Sejajar dengan perkembangan konvergensi distribusi melalui siaran, adalah perkembangan media penyimpanan video, audio, dan data (digital) lainnya. Perubahan sistem dan jenis media penyimpanan ini pada gilirannya telah mempengaruhi distribusi dan penggunaan konten komunikasi massa. Selain satuan informasi yang berubah dari analog menjadi digital, sistem penyimpanan dan pembacaan juga berubah dari magnetik menjadi optik dan elektronik. 

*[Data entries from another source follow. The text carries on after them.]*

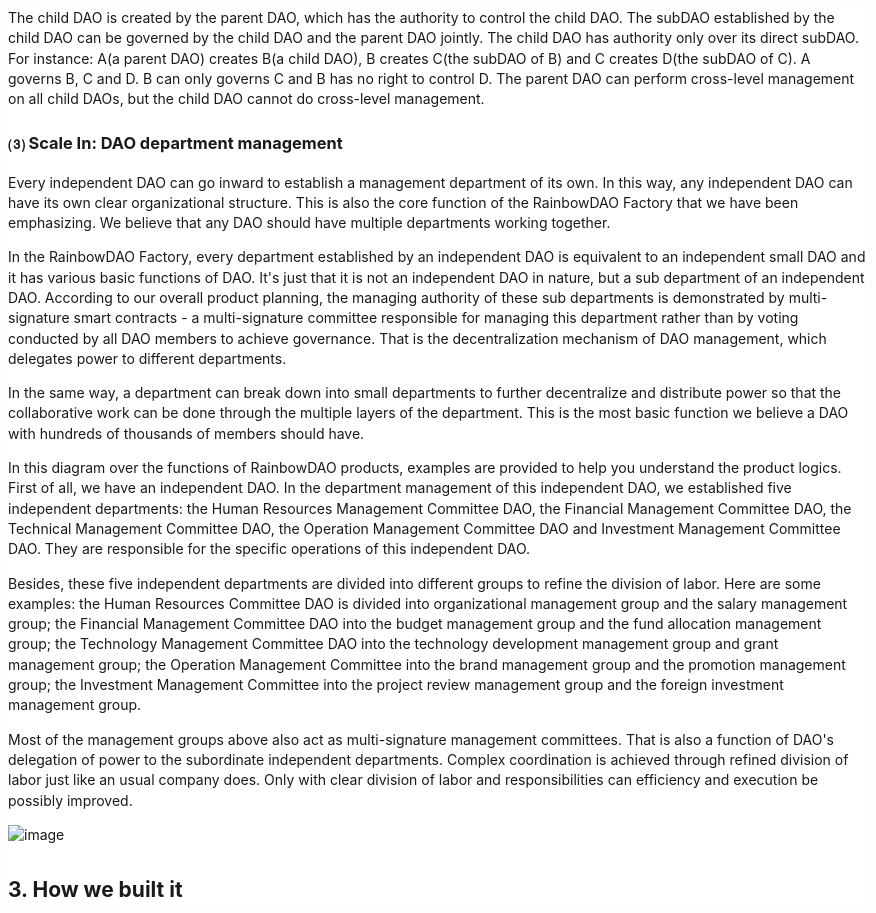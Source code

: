 The child DAO is created by the parent DAO, which has the authority to control the child DAO. The subDAO established by the child DAO can be governed by the child DAO and the parent DAO jointly. The child DAO has authority only over its direct subDAO. For instance: A(a parent DAO) creates B(a child DAO), B creates C(the subDAO of B) and C creates D(the subDAO of C). A governs B, C and D. B can only governs C and B has no right to control D. The parent DAO can perform cross-level management on all child DAOs, but the child DAO cannot do cross-level management.

### ⑶ Scale In: DAO department management


Every independent DAO can go inward to establish a management department of its own. In this way, any independent DAO can have its own clear organizational structure. This is also the core function of the RainbowDAO Factory that we have been emphasizing. We believe that any DAO should have multiple departments working together.

In the RainbowDAO Factory, every department established by an independent DAO is equivalent to an independent small DAO and it has various basic functions of DAO. It's just that it is not an independent DAO in nature, but a sub department of an independent DAO. According to our overall product planning, the managing authority of these sub departments is demonstrated by multi-signature smart contracts - a multi-signature committee responsible for managing this department rather than by voting conducted by all DAO members to achieve governance. That is the decentralization mechanism of DAO management, which delegates power to different departments.

In the same way, a department can break down into small departments to further decentralize and distribute power so that the collaborative work can be done through the multiple layers of the department. This is the most basic function we believe a DAO with hundreds of thousands of members should have.

In this diagram over the functions of RainbowDAO products, examples are provided to help you understand the product logics. First of all, we have an independent DAO. In the department management of this independent DAO, we established five independent departments: the Human Resources Management Committee DAO, the Financial Management Committee DAO, the Technical Management Committee DAO, the Operation Management Committee DAO and Investment Management Committee DAO. They are responsible for the specific operations of this independent DAO.

Besides, these five independent departments are divided into different groups to refine the division of labor. Here are some examples: the Human Resources Committee DAO is divided into organizational management group and the salary management group; the Financial Management Committee DAO  into the budget management group and the fund allocation management group; the Technology Management Committee DAO  into the technology development management  group and grant management group; the Operation Management Committee into the brand management group and the promotion management group; the Investment Management Committee into the project review management group and the foreign investment management group.

Most of the management groups above also act as multi-signature management committees. That is also a function of DAO's delegation of power to the subordinate independent departments. Complex coordination is achieved through refined division of labor just like an usual company does. Only with clear division of labor and responsibilities can efficiency and execution be possibly improved.


![image](https://raw.githubusercontent.com/RainbowDAO/01-ETHDenver2022-RainbowDAO-Factory/main/PIC/RainbowDAO/8-Product-function-display-2.png)


## 3. How we built it
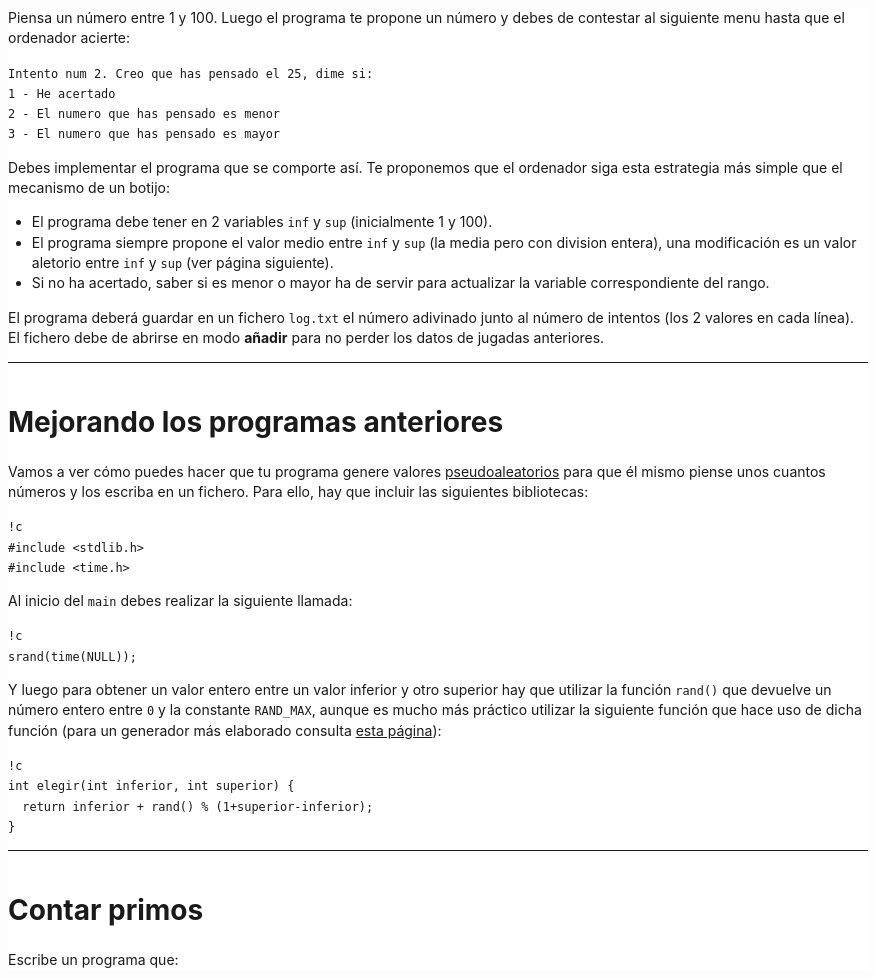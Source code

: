 Piensa un número entre 1 y 100. Luego el programa te propone
un número y debes de contestar al siguiente menu hasta
que el ordenador acierte:

	Intento num 2. Creo que has pensado el 25, dime si:
	1 - He acertado
	2 - El numero que has pensado es menor
	3 - El numero que has pensado es mayor
	
Debes implementar el programa que se comporte así. Te proponemos que el ordenador siga esta estrategia más simple que el mecanismo de un botijo:

- El programa debe tener en 2 variables `inf` y `sup` (inicialmente 1 y 100).
- El programa siempre propone el valor medio entre `inf` y `sup` (la media pero con division entera), una modificación es un valor aletorio entre `inf` y `sup` (ver página siguiente).
- Si no ha acertado, saber si es menor o mayor ha de servir para actualizar la variable correspondiente del rango.

El programa deberá guardar en un fichero `log.txt`  el número adivinado junto al número de intentos (los 2 valores en cada línea). El fichero debe de abrirse en modo **añadir** para no perder los datos de jugadas anteriores.

---

# Mejorando los programas anteriores

Vamos a ver cómo puedes hacer que tu programa genere valores [pseudoaleatorios](http://es.wikipedia.org/wiki/N%C3%BAmero_pseudoaleatorio) para que él mismo piense unos cuantos números y los escriba en un fichero. Para ello, hay que incluir las siguientes bibliotecas:

	!c
	#include <stdlib.h>
    #include <time.h>
	
Al inicio del `main` debes realizar la siguiente llamada:

	!c
	srand(time(NULL));
	
Y luego para obtener un valor entero entre un valor inferior y otro superior hay que utilizar la función `rand()` que devuelve un número entero entre `0` y la constante `RAND_MAX`, aunque es mucho más práctico utilizar la siguiente función que hace uso de dicha función (para un generador más elaborado consulta [esta página](http://www.thinkage.ca/english/gcos/expl/c/lib/rand.html)):

	!c
	int elegir(int inferior, int superior) {
	  return inferior + rand() % (1+superior-inferior);
	}

---

# Contar primos

Escribe un programa que:

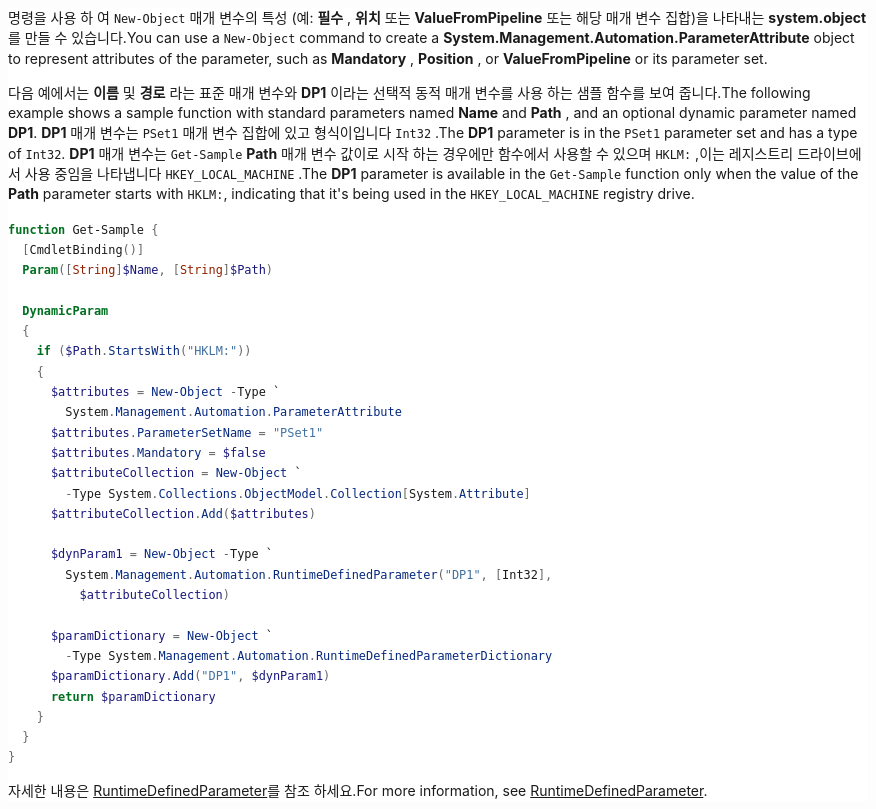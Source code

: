 <span data-ttu-id="09ab9-311">명령을 사용 하 여 `New-Object` 매개 변수의 특성 (예: **필수** , **위치** 또는 **ValueFromPipeline** 또는 해당 매개 변수 집합)을 나타내는 **system.object** 를 만들 수 있습니다.</span><span class="sxs-lookup"><span data-stu-id="09ab9-311">You can use a `New-Object` command to create a **System.Management.Automation.ParameterAttribute** object to represent attributes of the parameter, such as **Mandatory** , **Position** , or **ValueFromPipeline** or its parameter set.</span></span>

<span data-ttu-id="09ab9-312">다음 예에서는 **이름** 및 **경로** 라는 표준 매개 변수와 **DP1** 이라는 선택적 동적 매개 변수를 사용 하는 샘플 함수를 보여 줍니다.</span><span class="sxs-lookup"><span data-stu-id="09ab9-312">The following example shows a sample function with standard parameters named **Name** and **Path** , and an optional dynamic parameter named **DP1**.</span></span> <span data-ttu-id="09ab9-313">**DP1** 매개 변수는 `PSet1` 매개 변수 집합에 있고 형식이입니다 `Int32` .</span><span class="sxs-lookup"><span data-stu-id="09ab9-313">The **DP1** parameter is in the `PSet1` parameter set and has a type of `Int32`.</span></span>
<span data-ttu-id="09ab9-314">**DP1** 매개 변수는 `Get-Sample` **Path** 매개 변수 값이로 시작 하는 경우에만 함수에서 사용할 수 있으며 `HKLM:` ,이는 레지스트리 드라이브에서 사용 중임을 나타냅니다 `HKEY_LOCAL_MACHINE` .</span><span class="sxs-lookup"><span data-stu-id="09ab9-314">The **DP1** parameter is available in the `Get-Sample` function only when the value of the **Path** parameter starts with `HKLM:`, indicating that it's being used in the `HKEY_LOCAL_MACHINE` registry drive.</span></span>

```powershell
function Get-Sample {
  [CmdletBinding()]
  Param([String]$Name, [String]$Path)

  DynamicParam
  {
    if ($Path.StartsWith("HKLM:"))
    {
      $attributes = New-Object -Type `
        System.Management.Automation.ParameterAttribute
      $attributes.ParameterSetName = "PSet1"
      $attributes.Mandatory = $false
      $attributeCollection = New-Object `
        -Type System.Collections.ObjectModel.Collection[System.Attribute]
      $attributeCollection.Add($attributes)

      $dynParam1 = New-Object -Type `
        System.Management.Automation.RuntimeDefinedParameter("DP1", [Int32],
          $attributeCollection)

      $paramDictionary = New-Object `
        -Type System.Management.Automation.RuntimeDefinedParameterDictionary
      $paramDictionary.Add("DP1", $dynParam1)
      return $paramDictionary
    }
  }
}
```

<span data-ttu-id="09ab9-315">자세한 내용은 [RuntimeDefinedParameter](/dotnet/api/system.management.automation.runtimedefinedparameter)를 참조 하세요.</span><span class="sxs-lookup"><span data-stu-id="09ab9-315">For more information, see [RuntimeDefinedParameter](/dotnet/api/system.management.automation.runtimedefinedparameter).</span></span>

Konsekuensinya adalah juga perubahan secara fisik (yang berkaitan dengan ukuran dan beratnya), dan perangkat yang diperlukan untuk mengoperasikannya. Secara umum medium magnetik dituliskan dengan “disk”, sedangkan medium optik dituliskan dengan “disc” (Musburger & Kindem, 2009: 8). Media magnetik seperti harddisk pada komputer dan variannya terus berkembang kapasitas penyimpanannya dan masih cukup penting sebagai media penyimpanan data. Sedangkan cakram digital sebagai media optik juga terus berkembang kapasitasnya, semakin murah harganya, dan semakin mudah untuk didapatkan. Mulai dari CD, DVD, hingga Blue-ray disc dan holographic versatile disc. Pada saat bersamaan media penyimpanan elektonik juga terus tumbuh dan berkembang untuk mengatasi kelemahan yang ada pada media magnetik dan optik. Harddisk cocok untuk menyimpan data berkapasitas besar dan mudah diakses untuk mengolah data, tetapi harganya relatif mahal dibanding  cakram optik. Sementara cakram optik mudah digandakan dan portable karena bentuk dan ringannya, namun sulit untuk memodifikasi kontennya (mengolah data di dalam media tersebut). Sistem flash memory yang muncul belakangan telah membawa cara penyimpanan data digital baru yang mampu mengatasi persoalan yang dihadapi oleh disks dan discs. 


Sistem penyimpanan elektronik ini secara generik disebut solid-state drives (SSD), atau flash memory atau dengan mengacu pada bentuk mediumnya sehingga disebut flash ‘cards’ atau flash ‘drives’. Alat ini digunakan pada komputer atau media digital lain melalui koneksi USB atau koneksi digital lainnya.  Keragaman bentuknya kini banyak kita pakai dengan istilah populer seperti flash-disks, SD-cards, microSD, dan sebagainya, untuk perangkat kamera saku, telepon seluler, games, dan media portable lainnya.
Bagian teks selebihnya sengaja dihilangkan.